Information supplied Block Start

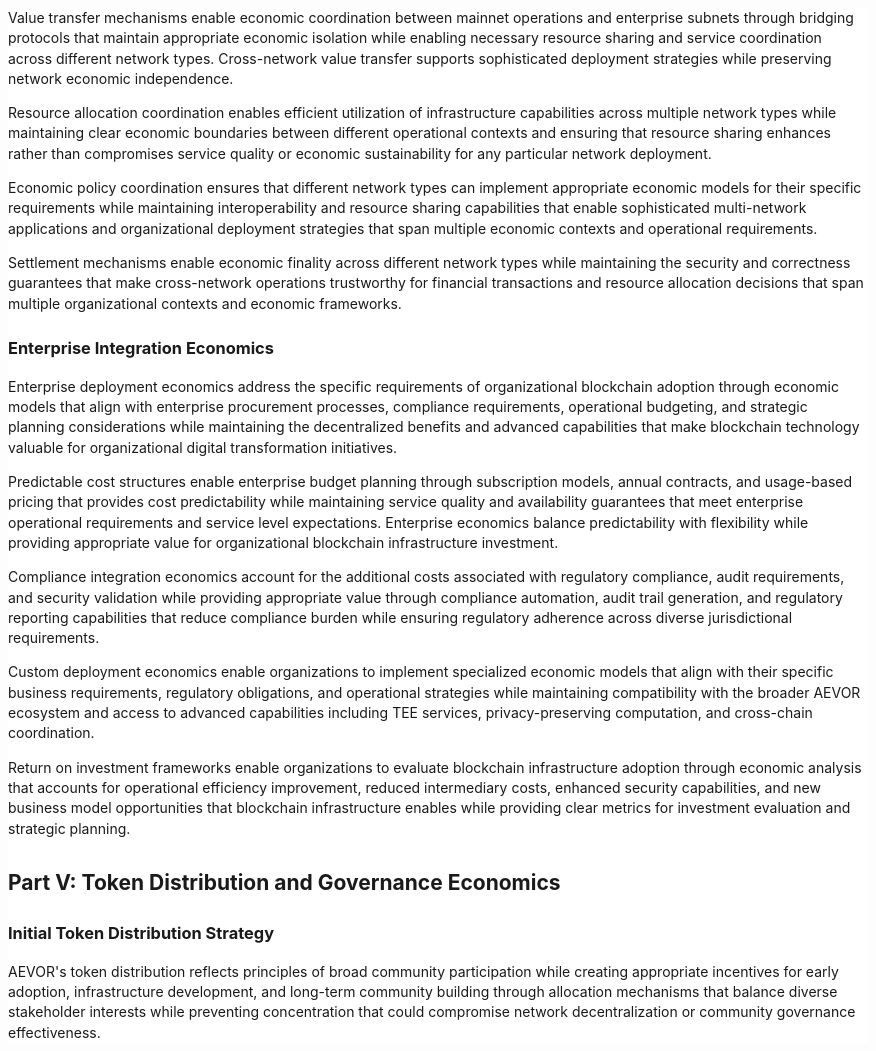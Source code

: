 Value transfer mechanisms enable economic coordination between mainnet operations and enterprise subnets through bridging protocols that maintain appropriate economic isolation while enabling necessary resource sharing and service coordination across different network types. Cross-network value transfer supports sophisticated deployment strategies while preserving network economic independence.

Resource allocation coordination enables efficient utilization of infrastructure capabilities across multiple network types while maintaining clear economic boundaries between different operational contexts and ensuring that resource sharing enhances rather than compromises service quality or economic sustainability for any particular network deployment.

Economic policy coordination ensures that different network types can implement appropriate economic models for their specific requirements while maintaining interoperability and resource sharing capabilities that enable sophisticated multi-network applications and organizational deployment strategies that span multiple economic contexts and operational requirements.

Settlement mechanisms enable economic finality across different network types while maintaining the security and correctness guarantees that make cross-network operations trustworthy for financial transactions and resource allocation decisions that span multiple organizational contexts and economic frameworks.

### Enterprise Integration Economics

Enterprise deployment economics address the specific requirements of organizational blockchain adoption through economic models that align with enterprise procurement processes, compliance requirements, operational budgeting, and strategic planning considerations while maintaining the decentralized benefits and advanced capabilities that make blockchain technology valuable for organizational digital transformation initiatives.

Predictable cost structures enable enterprise budget planning through subscription models, annual contracts, and usage-based pricing that provides cost predictability while maintaining service quality and availability guarantees that meet enterprise operational requirements and service level expectations. Enterprise economics balance predictability with flexibility while providing appropriate value for organizational blockchain infrastructure investment.

Compliance integration economics account for the additional costs associated with regulatory compliance, audit requirements, and security validation while providing appropriate value through compliance automation, audit trail generation, and regulatory reporting capabilities that reduce compliance burden while ensuring regulatory adherence across diverse jurisdictional requirements.

Custom deployment economics enable organizations to implement specialized economic models that align with their specific business requirements, regulatory obligations, and operational strategies while maintaining compatibility with the broader AEVOR ecosystem and access to advanced capabilities including TEE services, privacy-preserving computation, and cross-chain coordination.

Return on investment frameworks enable organizations to evaluate blockchain infrastructure adoption through economic analysis that accounts for operational efficiency improvement, reduced intermediary costs, enhanced security capabilities, and new business model opportunities that blockchain infrastructure enables while providing clear metrics for investment evaluation and strategic planning.

## Part V: Token Distribution and Governance Economics

### Initial Token Distribution Strategy

AEVOR's token distribution reflects principles of broad community participation while creating appropriate incentives for early adoption, infrastructure development, and long-term community building through allocation mechanisms that balance diverse stakeholder interests while preventing concentration that could compromise network decentralization or community governance effectiveness.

Information supplied Block End

Transcribe every line from the records above without alteration, and leave out the images.

Answer for the task ::
Source code

: Value transfer mechanisms enable economic coordination between mainnet operations and enterprise subnets through bridging protocols that maintain appropriate economic isolation while enabling necessary resource sharing and service coordination across different network types. Cross-network value transfer supports sophisticated deployment strategies while preserving network economic independence.

Resource allocation coordination enables efficient utilization of infrastructure capabilities across multiple network types while maintaining clear economic boundaries between different operational contexts and ensuring that resource sharing enhances rather than compromises service quality or economic sustainability for any particular network deployment.

Economic policy coordination ensures that different network types can implement appropriate economic models for their specific requirements while maintaining interoperability and resource sharing capabilities that enable sophisticated multi-network applications and organizational deployment strategies that span multiple economic contexts and operational requirements.

Settlement mechanisms enable economic finality across different network types while maintaining the security and correctness guarantees that make cross-network operations trustworthy for financial transactions and resource allocation decisions that span multiple organizational contexts and economic frameworks.

### Enterprise Integration Economics

Enterprise deployment economics address the specific requirements of organizational blockchain adoption through economic models that align with enterprise procurement processes, compliance requirements, operational budgeting, and strategic planning considerations while maintaining the decentralized benefits and advanced capabilities that make blockchain technology valuable for organizational digital transformation initiatives.

Predictable cost structures enable enterprise budget planning through subscription models, annual contracts, and usage-based pricing that provides cost predictability while maintaining service quality and availability guarantees that meet enterprise operational requirements and service level expectations. Enterprise economics balance predictability with flexibility while providing appropriate value for organizational blockchain infrastructure investment.

Compliance integration economics account for the additional costs associated with regulatory compliance, audit requirements, and security validation while providing appropriate value through compliance automation, audit trail generation, and regulatory reporting capabilities that reduce compliance burden while ensuring regulatory adherence across diverse jurisdictional requirements.

Custom deployment economics enable organizations to implement specialized economic models that align with their specific business requirements, regulatory obligations, and operational strategies while maintaining compatibility with the broader AEVOR ecosystem and access to advanced capabilities including TEE services, privacy-preserving computation, and cross-chain coordination.

Return on investment frameworks enable organizations to evaluate blockchain infrastructure adoption through economic analysis that accounts for operational efficiency improvement, reduced intermediary costs, enhanced security capabilities, and new business model opportunities that blockchain infrastructure enables while providing clear metrics for investment evaluation and strategic planning.

## Part V: Token Distribution and Governance Economics

### Initial Token Distribution Strategy

AEVOR's token distribution reflects principles of broad community participation while creating appropriate incentives for early adoption, infrastructure development, and long-term community building through allocation mechanisms that balance diverse stakeholder interests while preventing concentration that could compromise network decentralization or community governance effectiveness.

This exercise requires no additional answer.